Model Overview
kabuizuchi-trading/dpo-qwen-cot-merged is a fine-tuned version of the kabuizuchi-trading/qwen3-4b-lora-structured base model. It leverages Direct Preference Optimization (DPO), implemented with the Unsloth library, to align its responses with preferred outputs. This model specifically targets improvements in reasoning (Chain-of-Thought) and the generation of structured responses.
Key Features & Training Details
- Optimization Method: Direct Preference Optimization (DPO).
- Base Model:
kabuizuchi-trading/qwen3-4b-lora-structured. - Training Objective: Enhance reasoning capabilities and structured output quality based on a preference dataset (
u-10bei/dpo-dataset-qwen-cot). - Merged Weights: This repository provides the full-merged 16-bit weights, eliminating the need for adapter loading.

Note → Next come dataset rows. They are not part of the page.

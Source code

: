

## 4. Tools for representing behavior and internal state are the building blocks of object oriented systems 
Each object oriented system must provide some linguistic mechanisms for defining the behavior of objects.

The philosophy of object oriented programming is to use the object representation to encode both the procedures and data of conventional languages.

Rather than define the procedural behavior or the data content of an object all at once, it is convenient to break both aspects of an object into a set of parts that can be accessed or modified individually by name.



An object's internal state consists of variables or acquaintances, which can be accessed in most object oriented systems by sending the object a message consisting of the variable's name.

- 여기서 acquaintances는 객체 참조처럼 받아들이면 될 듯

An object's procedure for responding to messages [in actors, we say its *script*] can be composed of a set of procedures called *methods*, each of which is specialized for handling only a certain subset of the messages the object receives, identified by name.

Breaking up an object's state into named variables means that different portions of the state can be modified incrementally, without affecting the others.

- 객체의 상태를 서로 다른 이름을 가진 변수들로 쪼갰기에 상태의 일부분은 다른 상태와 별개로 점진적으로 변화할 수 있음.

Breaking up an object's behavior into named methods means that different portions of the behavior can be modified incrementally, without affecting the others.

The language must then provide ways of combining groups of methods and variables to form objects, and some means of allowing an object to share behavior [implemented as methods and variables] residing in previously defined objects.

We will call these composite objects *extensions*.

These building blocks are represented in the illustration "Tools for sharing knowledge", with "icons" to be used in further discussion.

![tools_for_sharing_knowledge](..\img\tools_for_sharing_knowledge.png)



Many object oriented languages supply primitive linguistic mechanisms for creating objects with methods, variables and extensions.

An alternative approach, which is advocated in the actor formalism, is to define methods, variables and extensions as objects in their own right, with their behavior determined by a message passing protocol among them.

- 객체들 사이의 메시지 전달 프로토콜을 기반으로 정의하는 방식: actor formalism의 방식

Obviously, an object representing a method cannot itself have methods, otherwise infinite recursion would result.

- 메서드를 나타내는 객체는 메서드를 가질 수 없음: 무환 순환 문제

- Training Configuration: Trained for 1 epoch with a learning rate of 3e-07, beta of 0.08, and a maximum sequence length of 2048. LoRA configuration (r=8, alpha=16) was merged into the base model.
Usage
This model can be used directly with the transformers library for inference, as it contains merged weights. It is suitable for tasks requiring improved reasoning and structured output generation.
License
The model and its training data are distributed under the MIT License. Users must also adhere to the original base model's license terms.